Molecular genetic analysis of glucose repression in Drosophila.

Abstract

The research described in this thesis focuses on glucose repression of gene expression in a higher eukaryotic organism, the fruit fly Drosophila melanogaster. The results show that DNA sequences which are located upstream of the transcribed region of the amylase gene (Amy) control glucose repression in D. melanogaster larvae. Hybrid constructs, in which the upstream flanking sequences of the amylase gene were fused with the transcribed region of the alcohol dehydrogenase gene (Adh), were expressed in transgenic $Adh\sp{\rm null}$ larvae. The expression of ADH from the hybrid gene was found to be subject to glucose repression. The function of potential regulatory cis-acting elements within the glucose responsive upstream region of the amylase gene was examined by deletion analysis and site-directed mutagenesis, coupled with expression assays in somatically transformed $Amy\sp{\rm null}$ larvae.
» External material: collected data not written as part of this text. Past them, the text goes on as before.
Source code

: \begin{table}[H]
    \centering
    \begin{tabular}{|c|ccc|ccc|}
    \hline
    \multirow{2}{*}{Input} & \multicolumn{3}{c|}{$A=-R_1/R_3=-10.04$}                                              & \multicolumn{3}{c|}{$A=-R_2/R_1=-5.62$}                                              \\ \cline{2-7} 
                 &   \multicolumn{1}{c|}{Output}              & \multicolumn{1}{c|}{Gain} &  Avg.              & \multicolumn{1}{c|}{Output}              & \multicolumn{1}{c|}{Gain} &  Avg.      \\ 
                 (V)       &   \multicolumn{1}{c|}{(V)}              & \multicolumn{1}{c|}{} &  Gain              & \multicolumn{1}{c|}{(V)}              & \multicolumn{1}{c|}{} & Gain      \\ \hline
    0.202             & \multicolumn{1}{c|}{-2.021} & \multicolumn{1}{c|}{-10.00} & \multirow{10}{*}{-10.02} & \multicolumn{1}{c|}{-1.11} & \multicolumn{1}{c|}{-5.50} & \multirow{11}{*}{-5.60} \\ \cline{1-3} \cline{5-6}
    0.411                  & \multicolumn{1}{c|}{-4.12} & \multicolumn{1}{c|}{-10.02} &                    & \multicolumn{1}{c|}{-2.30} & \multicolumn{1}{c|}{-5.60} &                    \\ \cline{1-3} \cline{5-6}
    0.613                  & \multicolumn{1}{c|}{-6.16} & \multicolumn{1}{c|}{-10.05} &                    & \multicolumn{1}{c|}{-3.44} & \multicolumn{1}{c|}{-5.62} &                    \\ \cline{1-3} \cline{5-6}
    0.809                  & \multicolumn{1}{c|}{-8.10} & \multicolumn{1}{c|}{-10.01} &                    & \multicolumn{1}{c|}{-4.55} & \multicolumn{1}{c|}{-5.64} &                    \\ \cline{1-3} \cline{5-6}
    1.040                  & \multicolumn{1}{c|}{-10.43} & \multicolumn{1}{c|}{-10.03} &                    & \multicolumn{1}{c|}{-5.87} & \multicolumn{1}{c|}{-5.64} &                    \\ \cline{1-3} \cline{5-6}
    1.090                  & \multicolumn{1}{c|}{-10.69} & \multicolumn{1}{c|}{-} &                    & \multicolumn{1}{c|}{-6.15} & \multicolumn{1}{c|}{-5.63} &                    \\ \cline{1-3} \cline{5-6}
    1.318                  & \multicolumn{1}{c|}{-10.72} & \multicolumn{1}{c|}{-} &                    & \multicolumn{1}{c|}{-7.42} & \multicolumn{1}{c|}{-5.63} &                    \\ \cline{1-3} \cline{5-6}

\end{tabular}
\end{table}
The upstream deletion analysis showed that essential elements, both for overall activity and glucose repression of the amylase gene, are located close to the transcription start site (within 109 base pairs). In vitro site-directed mutagenesis of upstream sequences revealed that the TATA motif, at position $-$28, and a novel 35 base pair element, at position $-$109 to $-$74 with respect to the transcription start site, were necessary for overall activity of the amylase promoter. None of the introduced mutations, which scanned the upstream regulatory region of the amylase gene, resulted in the loss of glucose responsiveness. These results suggest that glucose repression, in Drosophila, is mediated by transcriptional mechanisms which involve multiple functionally redundant DNA elements. Variation in the degree of glucose repression of the amylase genes was examined at a molecular level in D. melanogaster. Gene-specific elements located within a short upstream DNA region were shown to regulate the difference in response to dietary glucose between duplicated amylase genes. In addition, in order to assess the effect of interspecific variation of regulatory DNA sequences on glucose repression, the function of glucose repressible amylase promoters was examined in distantly related species. The D. virilis amylase gene was shown to be repressed by dietary glucose in somatically transformed D. melanogaster larvae. (Abstract shortened by UMI.)